Part II

Reconstruct#

Technical debt is the cost of earlier choices that make later change harder. The metaphor is useful only if we remember that debt is not automatically bad. Sometimes taking a shortcut is rational because the team is learning, time is limited, or the future is uncertain. The problem begins when the debt is invisible, unpriced, or allowed to compound until the system can no longer change safely.

In this part, the course moves from building a working baseline to reconstructing it under pressure. The Construct project gives students a system that works under modest assumptions. Reconstruct asks what hidden costs, measurements, failure modes, and changed assumptions appear once the system is examined more closely, then uses that evidence to prepare a redesign.
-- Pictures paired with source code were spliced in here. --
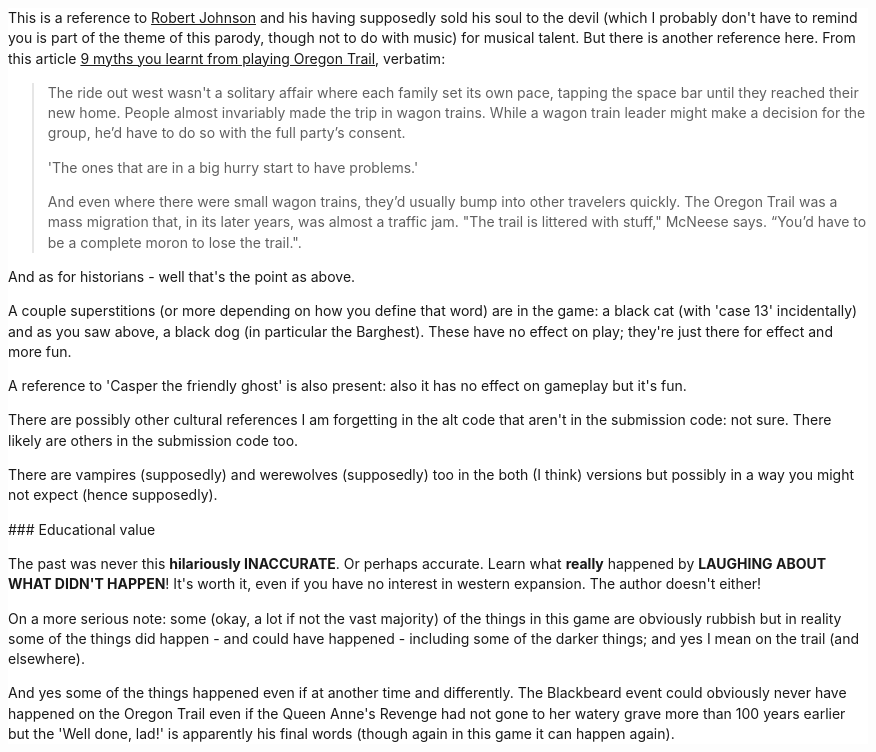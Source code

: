 This is a reference to [Robert
Johnson](https://rockhall.com/inductees/robert-johnson/) and his having
supposedly sold his soul to the devil (which I probably don't have to remind you
is part of the theme of this parody, though not to do with music) for musical
talent. But there is another reference here. From this article [9 myths you
learnt from playing Oregon
Trail](https://www.vox.com/2015/2/6/7987697/oregon-trail-game-real-life),
verbatim:

> The ride out west wasn't a solitary affair where each family set its own pace,
tapping the space bar until they reached their new home. People almost
invariably made the trip in wagon trains. While a wagon train leader might make
a decision for the group, he’d have to do so with the full party’s consent.
>
> 'The ones that are in a big hurry start to have problems.'
>
> And even where there were small wagon trains, they’d usually bump into other
travelers quickly. The Oregon Trail was a mass migration that, in its later
years, was almost a traffic jam. "The trail is littered with stuff," McNeese
says. “You’d have to be a complete moron to lose the trail.".

And as for historians - well that's the point as above.

A couple superstitions (or more depending on how you define that word) are in
the game: a black cat (with 'case 13' incidentally) and as you saw above, a
black dog (in particular the Barghest). These have no effect on play; they're
just there for effect and more fun.

A reference to 'Casper the friendly ghost' is also present: also it
has no effect on gameplay but it's fun.

There are possibly other cultural references I am forgetting in the alt code
that aren't in the submission code: not sure. There likely are others in the
submission code too.

There are vampires (supposedly) and werewolves (supposedly) too in the both (I
think) versions but possibly in a way you might not expect (hence supposedly).


<div id="education">
### Educational value
</div>

The past was never this **hilariously INACCURATE**. Or perhaps accurate.  Learn
what **really** happened by **LAUGHING ABOUT WHAT DIDN'T HAPPEN**! It's worth
it, even if you have no interest in western expansion. The author doesn't
either!

On a more serious note: some (okay, a lot if not the vast majority) of the
things in this game are obviously rubbish but in reality some of the things did
happen - and could have happened - including some of the darker things; and yes
I mean on the trail (and elsewhere).

And yes some of the things happened even if at another time and differently. The
Blackbeard event could obviously never have happened on the Oregon Trail even if
the Queen Anne's Revenge had not gone to her watery grave more than 100 years
earlier but the 'Well done, lad!' is apparently his final words (though again
in this game it can happen again).
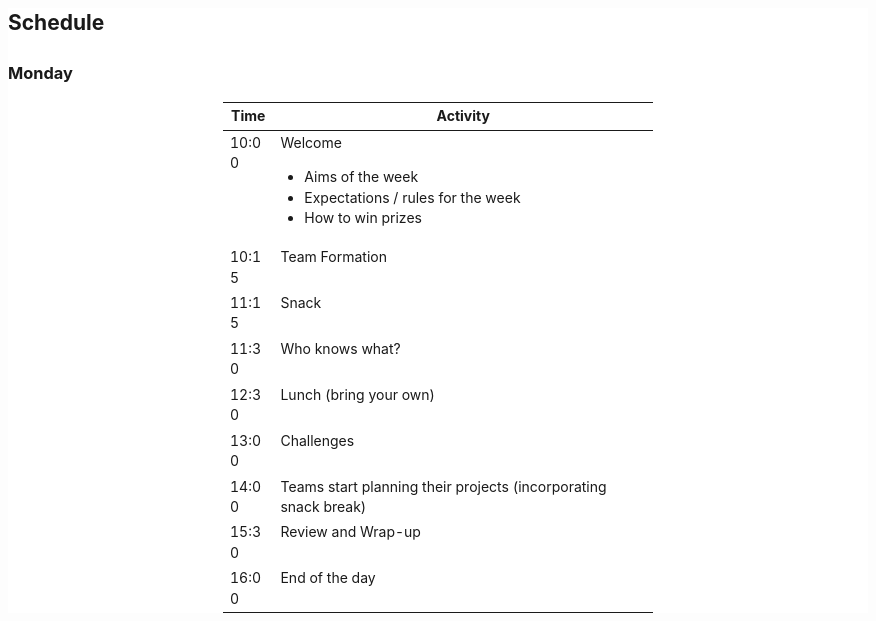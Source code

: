 




## Schedule 

### Monday

<div align="center">
    <table style="width:50%">
        <thead>
            <tr>
                <th>Time</th>
                <th>Activity</th>
            </tr>
        </thead>
        <tbody>            
            <tr>
                <td>10:00</td>
                <td>
                    Welcome               
                    <ul>
                        <li>Aims of the week</li>
                        <li>Expectations / rules for the week</li>
                        <li>How to win prizes</li>
                    </ul>
                </td>
            </tr>
            <tr>
                <td>10:15</td>
                <td>Team Formation</td>
            </tr>
            <tr>
                <td>11:15</td>
                <td>Snack</td>
            </tr>
            <tr>
                <td>11:30</td>
                <td>Who knows what?</td>
            </tr>
            <tr>
            <td>12:30</td>
            <td>Lunch (bring your own)</td>
            </tr>
            <tr>
                <td>13:00</td>
                <td>Challenges</td>
            </tr>
            <tr>
                <td>14:00</td>
                <td>Teams start planning their projects (incorporating snack break)
                </td>
            </tr>
            <tr>
                <td>15:30</td>
                <td>Review and Wrap-up</td>
            </tr>
            <tr>
               <td>16:00</td>
                <td>End of the day
                </td>
            </tr> 
        </tbody>
    </table>
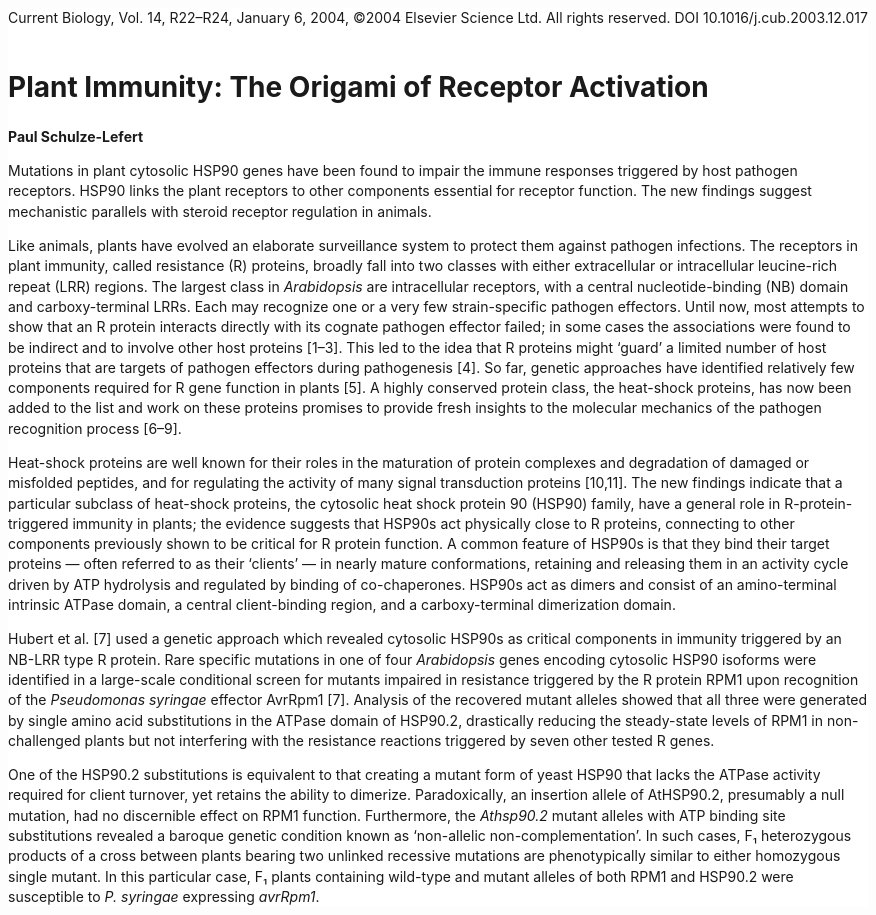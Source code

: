 
Current Biology, Vol. 14, R22–R24, January 6, 2004, ©2004 Elsevier Science Ltd. All rights reserved. DOI 10.1016/j.cub.2003.12.017

# Plant Immunity: The Origami of Receptor Activation

**Paul Schulze-Lefert**

Mutations in plant cytosolic HSP90 genes have been found to impair the immune responses triggered by host pathogen receptors. HSP90 links the plant receptors to other components essential for receptor function. The new findings suggest mechanistic parallels with steroid receptor regulation in animals.

Like animals, plants have evolved an elaborate surveillance system to protect them against pathogen infections. The receptors in plant immunity, called resistance (R) proteins, broadly fall into two classes with either extracellular or intracellular leucine-rich repeat (LRR) regions. The largest class in *Arabidopsis* are intracellular receptors, with a central nucleotide-binding (NB) domain and carboxy-terminal LRRs. Each may recognize one or a very few strain-specific pathogen effectors. Until now, most attempts to show that an R protein interacts directly with its cognate pathogen effector failed; in some cases the associations were found to be indirect and to involve other host proteins [1–3]. This led to the idea that R proteins might ‘guard’ a limited number of host proteins that are targets of pathogen effectors during pathogenesis [4]. So far, genetic approaches have identified relatively few components required for R gene function in plants [5]. A highly conserved protein class, the heat-shock proteins, has now been added to the list and work on these proteins promises to provide fresh insights to the molecular mechanics of the pathogen recognition process [6–9].

Heat-shock proteins are well known for their roles in the maturation of protein complexes and degradation of damaged or misfolded peptides, and for regulating the activity of many signal transduction proteins [10,11]. The new findings indicate that a particular subclass of heat-shock proteins, the cytosolic heat shock protein 90 (HSP90) family, have a general role in R-protein-triggered immunity in plants; the evidence suggests that HSP90s act physically close to R proteins, connecting to other components previously shown to be critical for R protein function. A common feature of HSP90s is that they bind their target proteins — often referred to as their ‘clients’ — in nearly mature conformations, retaining and releasing them in an activity cycle driven by ATP hydrolysis and regulated by binding of co-chaperones. HSP90s act as dimers and consist of an amino-terminal intrinsic ATPase domain, a central client-binding region, and a carboxy-terminal dimerization domain.

Hubert et al. [7] used a genetic approach which revealed cytosolic HSP90s as critical components in immunity triggered by an NB-LRR type R protein. Rare specific mutations in one of four *Arabidopsis* genes encoding cytosolic HSP90 isoforms were identified in a large-scale conditional screen for mutants impaired in resistance triggered by the R protein RPM1 upon recognition of the *Pseudomonas syringae* effector AvrRpm1 [7]. Analysis of the recovered mutant alleles showed that all three were generated by single amino acid substitutions in the ATPase domain of HSP90.2, drastically reducing the steady-state levels of RPM1 in non-challenged plants but not interfering with the resistance reactions triggered by seven other tested R genes.

One of the HSP90.2 substitutions is equivalent to that creating a mutant form of yeast HSP90 that lacks the ATPase activity required for client turnover, yet retains the ability to dimerize. Paradoxically, an insertion allele of AtHSP90.2, presumably a null mutation, had no discernible effect on RPM1 function. Furthermore, the *Athsp90.2* mutant alleles with ATP binding site substitutions revealed a baroque genetic condition known as ‘non-allelic non-complementation’. In such cases, F₁ heterozygous products of a cross between plants bearing two unlinked recessive mutations are phenotypically similar to either homozygous single mutant. In this particular case, F₁ plants containing wild-type and mutant alleles of both RPM1 and HSP90.2 were susceptible to *P. syringae* expressing *avrRpm1*.
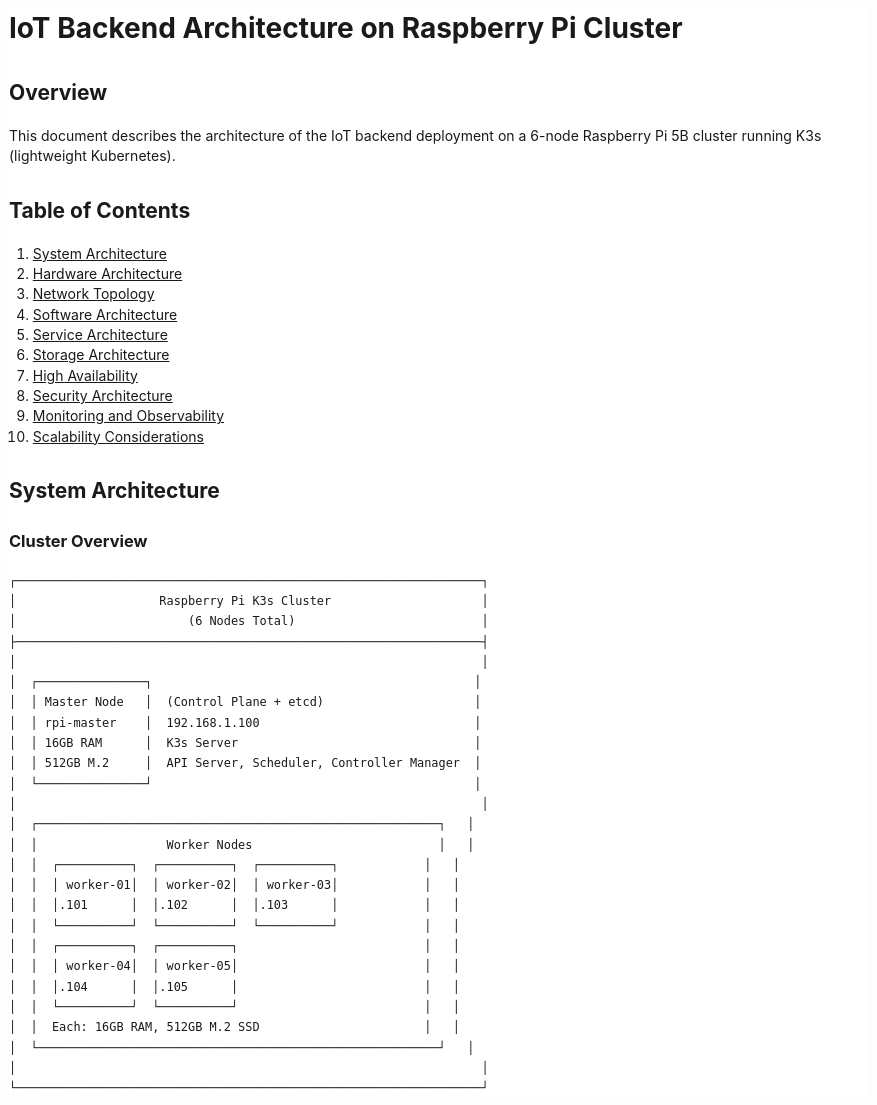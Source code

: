 # IoT Backend Architecture on Raspberry Pi Cluster

## Overview

This document describes the architecture of the IoT backend deployment on a 6-node Raspberry Pi 5B cluster running K3s (lightweight Kubernetes).

## Table of Contents

1. [System Architecture](#system-architecture)
2. [Hardware Architecture](#hardware-architecture)
3. [Network Topology](#network-topology)
4. [Software Architecture](#software-architecture)
5. [Service Architecture](#service-architecture)
6. [Storage Architecture](#storage-architecture)
7. [High Availability](#high-availability)
8. [Security Architecture](#security-architecture)
9. [Monitoring and Observability](#monitoring-and-observability)
10. [Scalability Considerations](#scalability-considerations)

## System Architecture

### Cluster Overview

```
┌─────────────────────────────────────────────────────────────────┐
│                    Raspberry Pi K3s Cluster                     │
│                        (6 Nodes Total)                          │
├─────────────────────────────────────────────────────────────────┤
│                                                                 │
│  ┌───────────────┐                                             │
│  │ Master Node   │  (Control Plane + etcd)                     │
│  │ rpi-master    │  192.168.1.100                              │
│  │ 16GB RAM      │  K3s Server                                 │
│  │ 512GB M.2     │  API Server, Scheduler, Controller Manager  │
│  └───────────────┘                                             │
│                                                                 │
│  ┌────────────────────────────────────────────────────────┐   │
│  │                  Worker Nodes                          │   │
│  │  ┌──────────┐  ┌──────────┐  ┌──────────┐            │   │
│  │  │ worker-01│  │ worker-02│  │ worker-03│            │   │
│  │  │.101      │  │.102      │  │.103      │            │   │
│  │  └──────────┘  └──────────┘  └──────────┘            │   │
│  │  ┌──────────┐  ┌──────────┐                          │   │
│  │  │ worker-04│  │ worker-05│                          │   │
│  │  │.104      │  │.105      │                          │   │
│  │  └──────────┘  └──────────┘                          │   │
│  │  Each: 16GB RAM, 512GB M.2 SSD                       │   │
│  └────────────────────────────────────────────────────────┘   │
│                                                                 │
└─────────────────────────────────────────────────────────────────┘
```
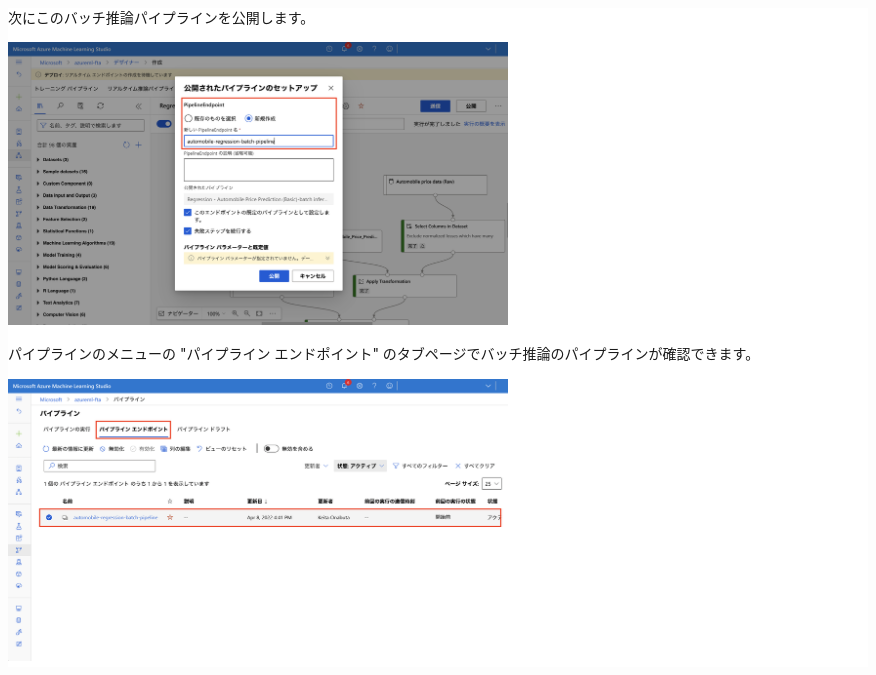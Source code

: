 次にこのバッチ推論パイプラインを公開します。

<img src="../docs/images/azureml-designer-batch-inference-deploy.png" width=500/><br/>

パイプラインのメニューの "パイプライン エンドポイント" のタブページでバッチ推論のパイプラインが確認できます。

<img src="../docs/images/azureml-designer-batch-inference-endpoint.png" width=500/><br/>
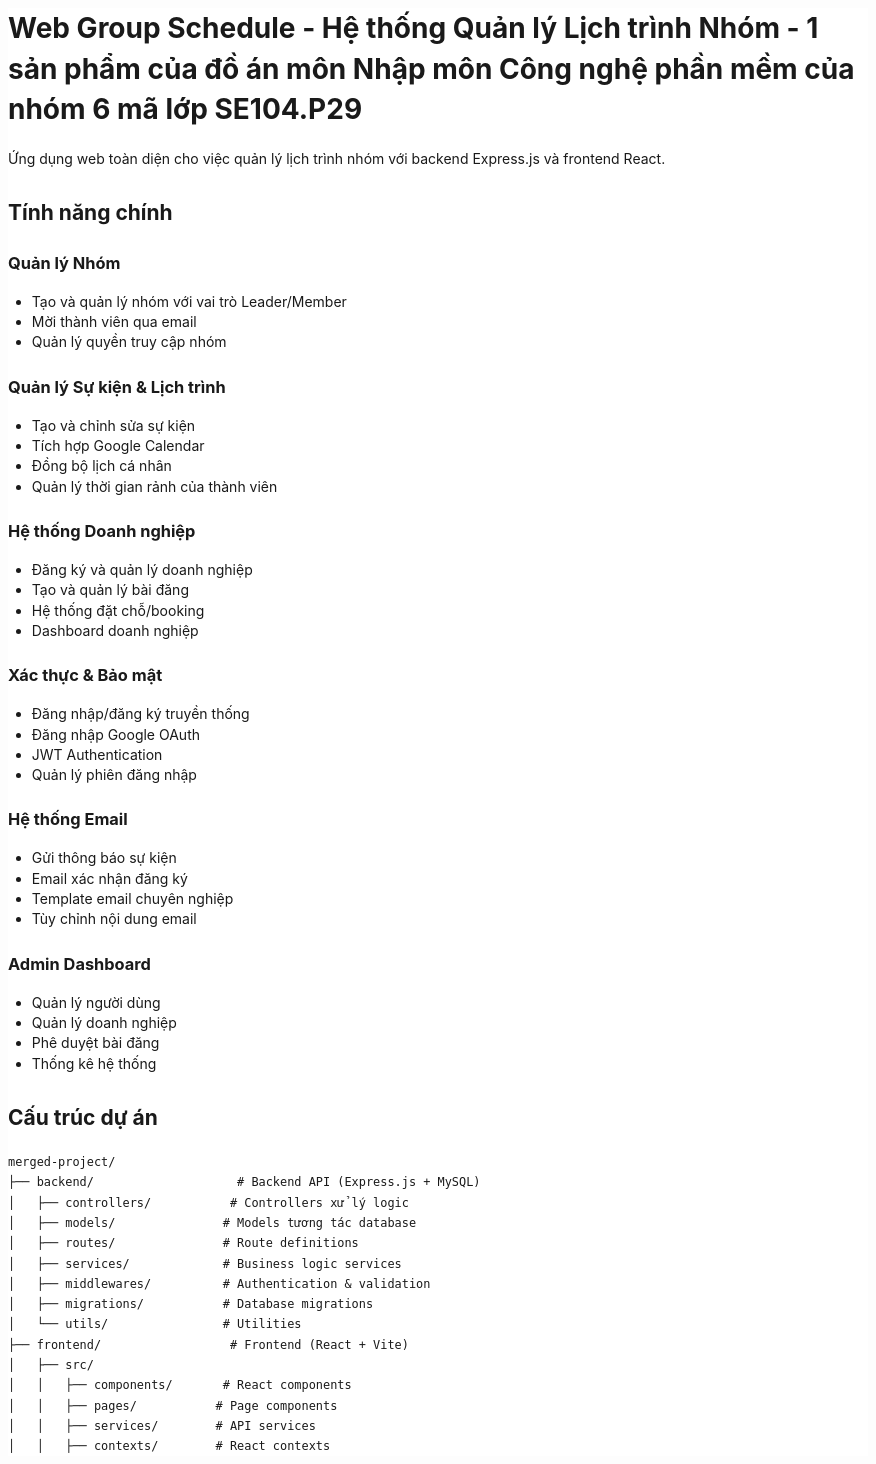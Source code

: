 # Web Group Schedule - Hệ thống Quản lý Lịch trình Nhóm - 1 sản phẩm của đồ án môn Nhập môn Công nghệ phần mềm của nhóm 6 mã lớp SE104.P29
Ứng dụng web toàn diện cho việc quản lý lịch trình nhóm với backend Express.js và frontend React.

##  Tính năng chính

###  Quản lý Nhóm
- Tạo và quản lý nhóm với vai trò Leader/Member
- Mời thành viên qua email
- Quản lý quyền truy cập nhóm

###  Quản lý Sự kiện & Lịch trình  
- Tạo và chỉnh sửa sự kiện
- Tích hợp Google Calendar
- Đồng bộ lịch cá nhân
- Quản lý thời gian rảnh của thành viên

###  Hệ thống Doanh nghiệp
- Đăng ký và quản lý doanh nghiệp
- Tạo và quản lý bài đăng
- Hệ thống đặt chỗ/booking
- Dashboard doanh nghiệp

###  Xác thực & Bảo mật
- Đăng nhập/đăng ký truyền thống
- Đăng nhập Google OAuth
- JWT Authentication
- Quản lý phiên đăng nhập

###  Hệ thống Email
- Gửi thông báo sự kiện
- Email xác nhận đăng ký
- Template email chuyên nghiệp
- Tùy chỉnh nội dung email

###  Admin Dashboard
- Quản lý người dùng
- Quản lý doanh nghiệp
- Phê duyệt bài đăng
- Thống kê hệ thống

##  Cấu trúc dự án

```
merged-project/
├── backend/                    # Backend API (Express.js + MySQL)
│   ├── controllers/           # Controllers xử lý logic
│   ├── models/               # Models tương tác database
│   ├── routes/               # Route definitions
│   ├── services/             # Business logic services
│   ├── middlewares/          # Authentication & validation
│   ├── migrations/           # Database migrations
│   └── utils/                # Utilities
├── frontend/                  # Frontend (React + Vite)
│   ├── src/
│   │   ├── components/       # React components
│   │   ├── pages/           # Page components
│   │   ├── services/        # API services
│   │   ├── contexts/        # React contexts
```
II.1 Chapter purpose for the part#

  • Give students a vocabulary for the hidden costs of software decisions.
  • Connect technical debt to development friction, not only messy code.
  • Show why benchmarking and observability are tools for discovering reality.
  • Prepare students for the Reconstruct project, where the first design is revisited under new constraints.

II.2 Core claim#

Technical debt is reduced optionality. A system with high debt may still run, pass tests, and satisfy users today, but it gives the team fewer good choices tomorrow.

Sustainability angle

Inefficient design can become sustainability debt. Unbounded logs, poor retention policies, N+1 queries, heavy dependencies, and wasteful background jobs may not break the system immediately, but they compound infrastructure cost and resource use over time.

Development ideas:

  • Use the event tracking project as the recurring example while allowing groups to choose different themes and storage models.
  • Ask what shortcuts were reasonable in Construct and what would become painful at scale.
  • Distinguish debt from defects. A bug is wrong behavior. Debt is a design or process choice that makes future work harder.
  • Distinguish deliberate debt from accidental debt.
  • Show how AI-assisted development can produce debt quickly because it lowers the cost of generating code but does not automatically lower the cost of understanding it.

II.3 Part outline#

  1. Friction
    • How debt is felt in daily development.
    • Where work slows down: setup, comprehension, tests, review, deployment, debugging.
  2. Benchmarking and observability
    • How to measure the system instead of relying on guesses.
    • How load, latency, errors, logs, metrics, and traces reveal hidden assumptions.
  3. Reality
    • What happens when a system leaves the controlled environment of the first project.
    • How users, data, failures, concurrency, and operational constraints expose weak design.

II.4 Notes for further development#

  • Add a short story from a student project: a simple design that worked until a new requirement made it awkward.
  • Include a table of "shortcut now" vs "future cost".
  • Keep the tone balanced. The point is not to shame shortcuts, but to make trade-offs visible.